Stored data entries:
Content starts

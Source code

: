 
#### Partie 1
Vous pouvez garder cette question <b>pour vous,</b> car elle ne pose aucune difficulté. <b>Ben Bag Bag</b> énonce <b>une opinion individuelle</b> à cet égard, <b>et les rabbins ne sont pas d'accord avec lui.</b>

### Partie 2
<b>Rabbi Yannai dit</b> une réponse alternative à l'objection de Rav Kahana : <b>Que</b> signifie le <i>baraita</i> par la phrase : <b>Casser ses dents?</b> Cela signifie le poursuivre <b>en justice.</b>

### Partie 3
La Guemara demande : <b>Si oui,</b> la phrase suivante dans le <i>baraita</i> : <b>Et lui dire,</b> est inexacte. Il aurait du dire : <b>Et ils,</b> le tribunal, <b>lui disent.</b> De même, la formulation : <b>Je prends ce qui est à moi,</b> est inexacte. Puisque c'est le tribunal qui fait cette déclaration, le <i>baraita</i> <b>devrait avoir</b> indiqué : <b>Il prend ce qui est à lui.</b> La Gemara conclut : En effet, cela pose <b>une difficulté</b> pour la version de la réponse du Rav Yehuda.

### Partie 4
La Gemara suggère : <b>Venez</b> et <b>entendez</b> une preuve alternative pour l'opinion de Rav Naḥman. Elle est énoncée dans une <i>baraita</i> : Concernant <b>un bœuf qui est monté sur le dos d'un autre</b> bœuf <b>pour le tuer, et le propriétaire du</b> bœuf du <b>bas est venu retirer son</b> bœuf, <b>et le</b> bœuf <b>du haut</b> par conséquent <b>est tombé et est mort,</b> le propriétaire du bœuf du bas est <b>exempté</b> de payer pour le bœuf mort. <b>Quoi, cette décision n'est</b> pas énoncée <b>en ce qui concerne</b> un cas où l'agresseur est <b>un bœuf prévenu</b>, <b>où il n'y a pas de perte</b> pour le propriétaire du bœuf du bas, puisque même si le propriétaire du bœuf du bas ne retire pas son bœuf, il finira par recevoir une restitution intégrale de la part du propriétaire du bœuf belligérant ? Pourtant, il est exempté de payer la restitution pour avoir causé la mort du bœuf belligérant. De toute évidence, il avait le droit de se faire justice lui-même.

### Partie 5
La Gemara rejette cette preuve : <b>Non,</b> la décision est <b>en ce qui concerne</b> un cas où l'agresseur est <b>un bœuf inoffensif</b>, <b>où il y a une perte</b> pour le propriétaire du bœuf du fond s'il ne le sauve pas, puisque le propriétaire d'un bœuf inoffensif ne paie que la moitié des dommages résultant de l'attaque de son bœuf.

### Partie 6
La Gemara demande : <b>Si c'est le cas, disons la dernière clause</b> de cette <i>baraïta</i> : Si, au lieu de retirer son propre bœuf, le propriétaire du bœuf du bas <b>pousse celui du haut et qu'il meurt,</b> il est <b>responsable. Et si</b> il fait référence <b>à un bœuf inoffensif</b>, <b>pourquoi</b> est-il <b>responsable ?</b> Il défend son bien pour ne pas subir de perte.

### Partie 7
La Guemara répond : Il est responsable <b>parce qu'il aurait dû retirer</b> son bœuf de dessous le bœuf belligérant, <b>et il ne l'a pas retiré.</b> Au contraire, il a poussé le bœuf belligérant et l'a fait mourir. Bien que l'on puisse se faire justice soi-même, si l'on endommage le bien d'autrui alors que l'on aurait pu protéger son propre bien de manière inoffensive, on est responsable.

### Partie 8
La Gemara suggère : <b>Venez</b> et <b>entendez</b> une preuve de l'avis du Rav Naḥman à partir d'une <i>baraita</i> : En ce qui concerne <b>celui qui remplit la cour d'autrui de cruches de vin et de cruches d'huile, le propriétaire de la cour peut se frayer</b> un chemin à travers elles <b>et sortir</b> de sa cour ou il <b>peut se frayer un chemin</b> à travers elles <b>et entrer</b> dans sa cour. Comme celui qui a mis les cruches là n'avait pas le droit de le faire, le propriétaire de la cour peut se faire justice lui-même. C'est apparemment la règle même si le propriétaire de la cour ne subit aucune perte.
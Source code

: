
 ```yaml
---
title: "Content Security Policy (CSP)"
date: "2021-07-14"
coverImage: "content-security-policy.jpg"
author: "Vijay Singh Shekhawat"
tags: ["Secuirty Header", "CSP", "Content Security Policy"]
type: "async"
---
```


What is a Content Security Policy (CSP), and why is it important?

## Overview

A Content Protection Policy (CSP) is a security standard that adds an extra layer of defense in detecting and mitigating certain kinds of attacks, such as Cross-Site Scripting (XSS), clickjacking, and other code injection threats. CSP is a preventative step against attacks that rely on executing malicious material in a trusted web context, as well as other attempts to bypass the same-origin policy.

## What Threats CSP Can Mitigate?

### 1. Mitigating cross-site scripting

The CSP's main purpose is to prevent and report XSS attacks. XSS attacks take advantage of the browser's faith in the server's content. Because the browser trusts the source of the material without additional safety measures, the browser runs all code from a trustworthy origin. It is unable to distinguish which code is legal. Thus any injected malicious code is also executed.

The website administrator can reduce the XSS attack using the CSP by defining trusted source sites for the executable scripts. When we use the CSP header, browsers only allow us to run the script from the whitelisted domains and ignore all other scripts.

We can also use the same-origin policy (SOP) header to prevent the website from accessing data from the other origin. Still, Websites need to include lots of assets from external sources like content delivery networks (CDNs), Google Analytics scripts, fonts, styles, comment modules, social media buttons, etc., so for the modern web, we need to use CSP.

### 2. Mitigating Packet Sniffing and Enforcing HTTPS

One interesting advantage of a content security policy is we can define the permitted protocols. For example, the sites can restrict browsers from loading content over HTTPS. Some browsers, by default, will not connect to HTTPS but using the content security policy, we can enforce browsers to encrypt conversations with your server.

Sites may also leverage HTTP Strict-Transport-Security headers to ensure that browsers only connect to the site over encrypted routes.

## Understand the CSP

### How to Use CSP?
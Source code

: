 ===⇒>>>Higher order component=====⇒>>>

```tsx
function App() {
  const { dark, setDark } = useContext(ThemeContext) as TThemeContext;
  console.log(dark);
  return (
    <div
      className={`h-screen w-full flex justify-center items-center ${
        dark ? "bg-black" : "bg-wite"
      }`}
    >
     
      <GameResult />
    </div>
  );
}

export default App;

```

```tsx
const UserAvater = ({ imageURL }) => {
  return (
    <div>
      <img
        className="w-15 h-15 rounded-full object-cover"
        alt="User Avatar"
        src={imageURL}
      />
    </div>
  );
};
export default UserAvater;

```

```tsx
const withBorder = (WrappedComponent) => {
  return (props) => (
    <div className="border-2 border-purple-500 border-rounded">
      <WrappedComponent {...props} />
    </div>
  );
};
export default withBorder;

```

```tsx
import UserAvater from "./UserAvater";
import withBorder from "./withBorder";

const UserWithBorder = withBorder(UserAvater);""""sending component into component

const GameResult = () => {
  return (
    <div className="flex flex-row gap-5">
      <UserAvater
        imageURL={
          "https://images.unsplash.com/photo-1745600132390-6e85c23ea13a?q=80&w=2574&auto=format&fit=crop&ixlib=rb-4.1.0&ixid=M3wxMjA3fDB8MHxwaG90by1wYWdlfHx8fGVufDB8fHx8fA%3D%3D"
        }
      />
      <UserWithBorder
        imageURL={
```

Content ends

* _What is required_
Return only the number of lines above that include "Guemara".

* _Completed exercise_
2